**The task**
Looking only at the lines below that contain "image", give the number of them and no other text.

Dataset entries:
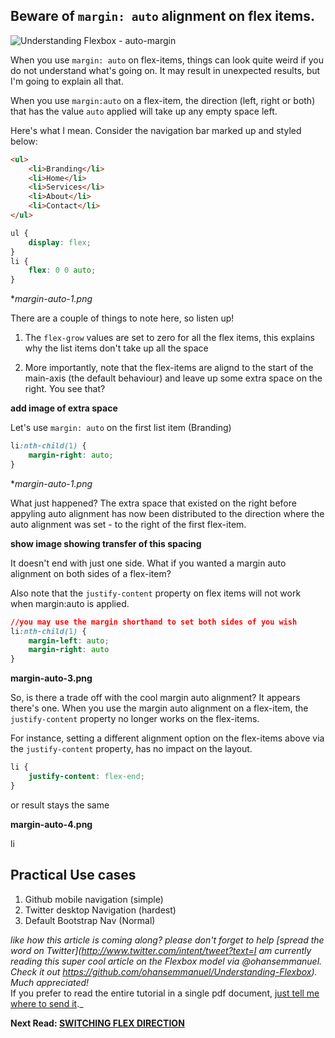 ## Beware of ```margin: auto```  alignment on flex items.

![Understanding Flexbox - auto-margin](http://i.imgur.com/bipZFFi.jpg)

When you use ```margin: auto``` on flex-items, things can look quite weird if you do not understand what's going on. It may result in unexpected results, but I'm going to explain all that.

When you use ```margin:auto``` on a flex-item, the direction (left, right or both) that has the value 	```auto``` applied will take up any empty space left.

Here's what I mean.
Consider the navigation bar marked up and styled below:

```html
<ul>
	<li>Branding</li>
	<li>Home</li>
	<li>Services</li>
	<li>About</li>
	<li>Contact</li>
</ul>
```

```css
ul {
	display: flex;
}
li {
	flex: 0 0 auto;
}
```
**margin-auto-1.png*

There are a couple of things to note here, so listen up!

1. The ```flex-grow``` values are set to zero for all the flex items, this explains why the list items don't take up all the space

2. More importantly, note that the flex-items are alignd to the start of the main-axis (the default behaviour) and leave up some extra space on the right. You see that?

**add image of extra space**


Let's use `margin: auto` on the first list item (Branding)

```css
li:nth-child(1) {
	margin-right: auto;
}
```

**margin-auto-1.png*

What just happened? The extra space that existed on the right before appyling auto alignment has now been distributed to the direction where the auto alignment was set - to the right of the first flex-item.

**show image showing transfer of this spacing**

It doesn't end with just one side. What if you wanted a margin auto alignment on both sides of a flex-item?


Also note that the ```justify-content``` property on flex items will not work when margin:auto is applied.

```css
//you may use the margin shorthand to set both sides of you wish
li:nth-child(1) {
	margin-left: auto;
	margin-right: auto
}
```

**margin-auto-3.png**

So, is there a trade off with the cool margin auto alignment? It appears there's one. When you use the margin auto alignment on a flex-item, the `justify-content` property no longer works on the flex-items.

For instance, setting a different alignment option on the flex-items above via the `justify-content` property, has no impact on the layout.

```css
li {
	justify-content: flex-end;
}
```

or result stays the same

**margin-auto-4.png**

li

## Practical Use cases
1. Github mobile navigation (simple)
2. Twitter desktop Navigation (hardest)
3. Default Bootstrap Nav (Normal)


_like how this article is coming along? please don't forget to help [spread the word on Twitter](http://www.twitter.com/intent/tweet?text=I am currently reading this super cool article on the Flexbox model via @ohansemmanuel. Check it out https://github.com/ohansemmanuel/Understanding-Flexbox). Much appreciated!_  
If you prefer to read the entire tutorial in a single pdf document, [just tell me where to send it](https://ohansemmanuel.typeform.com/to/zD5yI7)._

**Next Read: [SWITCHING FLEX DIRECTION](https://github.com/ohansemmanuel/Understanding-Flexbox/blob/master/6.%20Switching%20Flex%20direction/readme.md)**
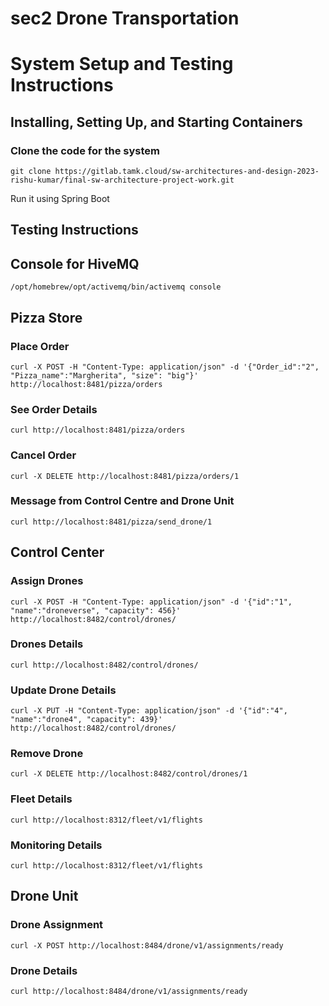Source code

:# sec2 Drone Transportation

# System Setup and Testing Instructions

## Installing, Setting Up, and Starting Containers

### Clone the code for the system
```
git clone https://gitlab.tamk.cloud/sw-architectures-and-design-2023-rishu-kumar/final-sw-architecture-project-work.git
```

Run it using Spring Boot

## Testing Instructions

## Console for HiveMQ

```
/opt/homebrew/opt/activemq/bin/activemq console

```

## Pizza Store
### Place Order

```
curl -X POST -H "Content-Type: application/json" -d '{"Order_id":"2", "Pizza_name":"Margherita", "size": "big"}' http://localhost:8481/pizza/orders
```

### See Order Details

```
curl http://localhost:8481/pizza/orders
```

### Cancel Order

```
curl -X DELETE http://localhost:8481/pizza/orders/1
```

### Message from Control Centre and Drone Unit

```
curl http://localhost:8481/pizza/send_drone/1
```

## Control Center

### Assign Drones

```
curl -X POST -H "Content-Type: application/json" -d '{"id":"1", "name":"droneverse", "capacity": 456}' http://localhost:8482/control/drones/
```

### Drones Details

```
curl http://localhost:8482/control/drones/
```

### Update Drone Details

```
curl -X PUT -H "Content-Type: application/json" -d '{"id":"4", "name":"drone4", "capacity": 439}' http://localhost:8482/control/drones/
```

### Remove Drone

```
curl -X DELETE http://localhost:8482/control/drones/1
```

### Fleet Details

```
curl http://localhost:8312/fleet/v1/flights
```

### Monitoring Details

```
curl http://localhost:8312/fleet/v1/flights
```

## Drone Unit

### Drone Assignment

```
curl -X POST http://localhost:8484/drone/v1/assignments/ready
```

### Drone Details

```
curl http://localhost:8484/drone/v1/assignments/ready
```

**Completed exercise**
2